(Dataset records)
==============================

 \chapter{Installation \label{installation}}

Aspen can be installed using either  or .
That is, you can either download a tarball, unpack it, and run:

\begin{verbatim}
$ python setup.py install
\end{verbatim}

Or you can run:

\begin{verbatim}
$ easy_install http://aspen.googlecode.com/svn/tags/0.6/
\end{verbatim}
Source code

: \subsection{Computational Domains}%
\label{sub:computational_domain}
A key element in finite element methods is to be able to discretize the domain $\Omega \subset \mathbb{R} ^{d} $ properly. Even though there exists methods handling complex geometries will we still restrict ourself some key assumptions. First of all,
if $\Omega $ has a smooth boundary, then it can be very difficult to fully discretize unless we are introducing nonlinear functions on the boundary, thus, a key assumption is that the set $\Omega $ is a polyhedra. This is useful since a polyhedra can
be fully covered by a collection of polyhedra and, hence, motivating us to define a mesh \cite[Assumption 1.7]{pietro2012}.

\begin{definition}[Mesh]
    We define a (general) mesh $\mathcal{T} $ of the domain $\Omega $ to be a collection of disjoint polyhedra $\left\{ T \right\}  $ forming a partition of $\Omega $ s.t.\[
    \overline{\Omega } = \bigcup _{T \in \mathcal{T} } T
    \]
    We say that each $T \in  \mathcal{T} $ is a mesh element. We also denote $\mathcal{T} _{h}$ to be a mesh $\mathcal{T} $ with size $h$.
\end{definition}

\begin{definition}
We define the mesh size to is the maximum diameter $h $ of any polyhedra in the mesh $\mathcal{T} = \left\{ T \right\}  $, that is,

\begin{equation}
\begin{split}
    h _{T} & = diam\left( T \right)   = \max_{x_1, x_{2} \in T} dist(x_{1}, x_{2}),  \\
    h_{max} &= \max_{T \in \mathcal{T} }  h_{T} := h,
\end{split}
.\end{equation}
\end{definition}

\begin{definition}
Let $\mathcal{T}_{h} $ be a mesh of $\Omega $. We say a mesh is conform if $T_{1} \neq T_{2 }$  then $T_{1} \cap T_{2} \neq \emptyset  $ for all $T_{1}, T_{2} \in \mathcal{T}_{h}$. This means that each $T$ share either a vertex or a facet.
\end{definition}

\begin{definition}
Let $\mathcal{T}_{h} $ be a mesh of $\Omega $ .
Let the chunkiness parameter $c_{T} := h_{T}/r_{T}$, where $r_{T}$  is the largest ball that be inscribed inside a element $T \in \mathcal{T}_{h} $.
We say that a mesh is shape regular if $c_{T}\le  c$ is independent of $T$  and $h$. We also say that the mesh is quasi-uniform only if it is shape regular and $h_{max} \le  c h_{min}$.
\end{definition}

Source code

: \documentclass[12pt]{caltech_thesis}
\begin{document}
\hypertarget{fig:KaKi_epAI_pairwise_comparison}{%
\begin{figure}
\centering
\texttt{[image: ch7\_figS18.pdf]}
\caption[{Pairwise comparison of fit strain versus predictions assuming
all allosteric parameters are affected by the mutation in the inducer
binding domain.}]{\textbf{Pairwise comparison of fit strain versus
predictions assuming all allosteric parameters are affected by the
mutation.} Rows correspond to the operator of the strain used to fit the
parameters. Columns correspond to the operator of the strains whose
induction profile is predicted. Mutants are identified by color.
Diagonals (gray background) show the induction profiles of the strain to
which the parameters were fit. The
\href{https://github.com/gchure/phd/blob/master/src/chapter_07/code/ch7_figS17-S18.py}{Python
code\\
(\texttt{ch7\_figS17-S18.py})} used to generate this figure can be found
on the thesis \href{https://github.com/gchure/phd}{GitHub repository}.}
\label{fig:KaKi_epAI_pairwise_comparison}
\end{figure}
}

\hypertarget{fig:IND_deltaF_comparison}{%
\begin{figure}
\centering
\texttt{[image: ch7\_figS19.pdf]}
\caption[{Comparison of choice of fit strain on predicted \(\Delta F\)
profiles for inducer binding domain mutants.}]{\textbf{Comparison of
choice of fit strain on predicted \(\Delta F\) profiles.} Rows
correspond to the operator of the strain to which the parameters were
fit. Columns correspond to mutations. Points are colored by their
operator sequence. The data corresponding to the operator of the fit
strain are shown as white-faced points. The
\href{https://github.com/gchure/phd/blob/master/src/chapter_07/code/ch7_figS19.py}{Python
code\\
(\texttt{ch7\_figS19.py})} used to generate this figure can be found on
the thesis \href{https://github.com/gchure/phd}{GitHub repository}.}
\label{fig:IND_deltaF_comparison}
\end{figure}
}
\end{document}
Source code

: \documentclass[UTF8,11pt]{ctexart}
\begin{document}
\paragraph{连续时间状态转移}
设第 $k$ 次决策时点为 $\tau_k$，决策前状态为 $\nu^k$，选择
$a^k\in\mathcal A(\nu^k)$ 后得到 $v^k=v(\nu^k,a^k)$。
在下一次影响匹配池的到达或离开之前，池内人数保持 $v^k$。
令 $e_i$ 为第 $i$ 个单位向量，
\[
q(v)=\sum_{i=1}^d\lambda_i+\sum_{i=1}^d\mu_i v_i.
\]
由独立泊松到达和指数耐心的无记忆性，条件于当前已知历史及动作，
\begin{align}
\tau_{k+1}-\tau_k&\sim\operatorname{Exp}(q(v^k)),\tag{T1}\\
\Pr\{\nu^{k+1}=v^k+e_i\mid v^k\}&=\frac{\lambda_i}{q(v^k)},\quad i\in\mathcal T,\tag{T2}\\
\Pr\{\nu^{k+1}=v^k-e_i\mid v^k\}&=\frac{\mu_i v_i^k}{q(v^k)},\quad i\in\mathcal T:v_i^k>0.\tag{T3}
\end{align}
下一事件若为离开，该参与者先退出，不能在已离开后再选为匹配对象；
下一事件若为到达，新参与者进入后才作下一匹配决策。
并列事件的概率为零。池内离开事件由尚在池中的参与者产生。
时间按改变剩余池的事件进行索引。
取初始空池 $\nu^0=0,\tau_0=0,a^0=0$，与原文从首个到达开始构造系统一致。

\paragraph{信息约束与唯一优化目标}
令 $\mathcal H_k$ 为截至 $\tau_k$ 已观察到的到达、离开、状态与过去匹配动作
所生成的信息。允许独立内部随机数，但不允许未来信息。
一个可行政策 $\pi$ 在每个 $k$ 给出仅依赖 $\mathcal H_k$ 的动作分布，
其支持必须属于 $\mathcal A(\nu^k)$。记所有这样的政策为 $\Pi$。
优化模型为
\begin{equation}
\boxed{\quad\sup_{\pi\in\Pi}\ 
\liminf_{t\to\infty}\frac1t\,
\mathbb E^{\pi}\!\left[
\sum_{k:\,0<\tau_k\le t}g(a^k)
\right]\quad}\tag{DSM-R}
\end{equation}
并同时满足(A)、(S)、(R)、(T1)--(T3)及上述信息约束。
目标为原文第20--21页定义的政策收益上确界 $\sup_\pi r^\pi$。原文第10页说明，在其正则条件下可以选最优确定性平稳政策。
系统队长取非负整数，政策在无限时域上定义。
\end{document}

==============================

** WHAT TO DO **
Exact repetition is required: return every record shown above.

** YOUR SOLUTION **
 \chapter{Installation \label{installation}}

Aspen can be installed using either  or .
That is, you can either download a tarball, unpack it, and run:

\begin{verbatim}
$ python setup.py install
\end{verbatim}

Or you can run:

\begin{verbatim}
$ easy_install http://aspen.googlecode.com/svn/tags/0.6/
\end{verbatim}
Source code

: \subsection{Computational Domains}%
\label{sub:computational_domain}
A key element in finite element methods is to be able to discretize the domain $\Omega \subset \mathbb{R} ^{d} $ properly. Even though there exists methods handling complex geometries will we still restrict ourself some key assumptions. First of all,
if $\Omega $ has a smooth boundary, then it can be very difficult to fully discretize unless we are introducing nonlinear functions on the boundary, thus, a key assumption is that the set $\Omega $ is a polyhedra. This is useful since a polyhedra can
be fully covered by a collection of polyhedra and, hence, motivating us to define a mesh \cite[Assumption 1.7]{pietro2012}.

\begin{definition}[Mesh]
    We define a (general) mesh $\mathcal{T} $ of the domain $\Omega $ to be a collection of disjoint polyhedra $\left\{ T \right\}  $ forming a partition of $\Omega $ s.t.\[
    \overline{\Omega } = \bigcup _{T \in \mathcal{T} } T
    \]
    We say that each $T \in  \mathcal{T} $ is a mesh element. We also denote $\mathcal{T} _{h}$ to be a mesh $\mathcal{T} $ with size $h$.
\end{definition}

\begin{definition}
We define the mesh size to is the maximum diameter $h $ of any polyhedra in the mesh $\mathcal{T} = \left\{ T \right\}  $, that is,

\begin{equation}
\begin{split}
    h _{T} & = diam\left( T \right)   = \max_{x_1, x_{2} \in T} dist(x_{1}, x_{2}),  \\
    h_{max} &= \max_{T \in \mathcal{T} }  h_{T} := h,
\end{split}
.\end{equation}
\end{definition}

\begin{definition}
Let $\mathcal{T}_{h} $ be a mesh of $\Omega $. We say a mesh is conform if $T_{1} \neq T_{2 }$  then $T_{1} \cap T_{2} \neq \emptyset  $ for all $T_{1}, T_{2} \in \mathcal{T}_{h}$. This means that each $T$ share either a vertex or a facet.
\end{definition}

\begin{definition}
Let $\mathcal{T}_{h} $ be a mesh of $\Omega $ .
Let the chunkiness parameter $c_{T} := h_{T}/r_{T}$, where $r_{T}$  is the largest ball that be inscribed inside a element $T \in \mathcal{T}_{h} $.
We say that a mesh is shape regular if $c_{T}\le  c$ is independent of $T$  and $h$. We also say that the mesh is quasi-uniform only if it is shape regular and $h_{max} \le  c h_{min}$.
\end{definition}

Source code

: \documentclass[12pt]{caltech_thesis}
\begin{document}
\hypertarget{fig:KaKi_epAI_pairwise_comparison}{%
\begin{figure}
\centering
\texttt{[image: ch7\_figS18.pdf]}
\caption[{Pairwise comparison of fit strain versus predictions assuming
all allosteric parameters are affected by the mutation in the inducer
binding domain.}]{\textbf{Pairwise comparison of fit strain versus
predictions assuming all allosteric parameters are affected by the
mutation.} Rows correspond to the operator of the strain used to fit the
parameters. Columns correspond to the operator of the strains whose
induction profile is predicted. Mutants are identified by color.
Diagonals (gray background) show the induction profiles of the strain to
which the parameters were fit. The
\href{https://github.com/gchure/phd/blob/master/src/chapter_07/code/ch7_figS17-S18.py}{Python
code\\
(\texttt{ch7\_figS17-S18.py})} used to generate this figure can be found
on the thesis \href{https://github.com/gchure/phd}{GitHub repository}.}
\label{fig:KaKi_epAI_pairwise_comparison}
\end{figure}
}

\hypertarget{fig:IND_deltaF_comparison}{%
\begin{figure}
\centering
\texttt{[image: ch7\_figS19.pdf]}
\caption[{Comparison of choice of fit strain on predicted \(\Delta F\)
profiles for inducer binding domain mutants.}]{\textbf{Comparison of
choice of fit strain on predicted \(\Delta F\) profiles.} Rows
correspond to the operator of the strain to which the parameters were
fit. Columns correspond to mutations. Points are colored by their
operator sequence. The data corresponding to the operator of the fit
strain are shown as white-faced points. The
\href{https://github.com/gchure/phd/blob/master/src/chapter_07/code/ch7_figS19.py}{Python
code\\
(\texttt{ch7\_figS19.py})} used to generate this figure can be found on
the thesis \href{https://github.com/gchure/phd}{GitHub repository}.}
\label{fig:IND_deltaF_comparison}
\end{figure}
}
\end{document}
Source code

: \documentclass[UTF8,11pt]{ctexart}
\begin{document}
\paragraph{连续时间状态转移}
设第 $k$ 次决策时点为 $\tau_k$，决策前状态为 $\nu^k$，选择
$a^k\in\mathcal A(\nu^k)$ 后得到 $v^k=v(\nu^k,a^k)$。
在下一次影响匹配池的到达或离开之前，池内人数保持 $v^k$。
令 $e_i$ 为第 $i$ 个单位向量，
\[
q(v)=\sum_{i=1}^d\lambda_i+\sum_{i=1}^d\mu_i v_i.
\]
由独立泊松到达和指数耐心的无记忆性，条件于当前已知历史及动作，
\begin{align}
\tau_{k+1}-\tau_k&\sim\operatorname{Exp}(q(v^k)),\tag{T1}\\
\Pr\{\nu^{k+1}=v^k+e_i\mid v^k\}&=\frac{\lambda_i}{q(v^k)},\quad i\in\mathcal T,\tag{T2}\\
\Pr\{\nu^{k+1}=v^k-e_i\mid v^k\}&=\frac{\mu_i v_i^k}{q(v^k)},\quad i\in\mathcal T:v_i^k>0.\tag{T3}
\end{align}
下一事件若为离开，该参与者先退出，不能在已离开后再选为匹配对象；
下一事件若为到达，新参与者进入后才作下一匹配决策。
并列事件的概率为零。池内离开事件由尚在池中的参与者产生。
时间按改变剩余池的事件进行索引。
取初始空池 $\nu^0=0,\tau_0=0,a^0=0$，与原文从首个到达开始构造系统一致。

\paragraph{信息约束与唯一优化目标}
令 $\mathcal H_k$ 为截至 $\tau_k$ 已观察到的到达、离开、状态与过去匹配动作
所生成的信息。允许独立内部随机数，但不允许未来信息。
一个可行政策 $\pi$ 在每个 $k$ 给出仅依赖 $\mathcal H_k$ 的动作分布，
其支持必须属于 $\mathcal A(\nu^k)$。记所有这样的政策为 $\Pi$。
优化模型为
\begin{equation}
\boxed{\quad\sup_{\pi\in\Pi}\ 
\liminf_{t\to\infty}\frac1t\,
\mathbb E^{\pi}\!\left[
\sum_{k:\,0<\tau_k\le t}g(a^k)
\right]\quad}\tag{DSM-R}
\end{equation}
并同时满足(A)、(S)、(R)、(T1)--(T3)及上述信息约束。
目标为原文第20--21页定义的政策收益上确界 $\sup_\pi r^\pi$。原文第10页说明，在其正则条件下可以选最优确定性平稳政策。
系统队长取非负整数，政策在无限时域上定义。
\end{document}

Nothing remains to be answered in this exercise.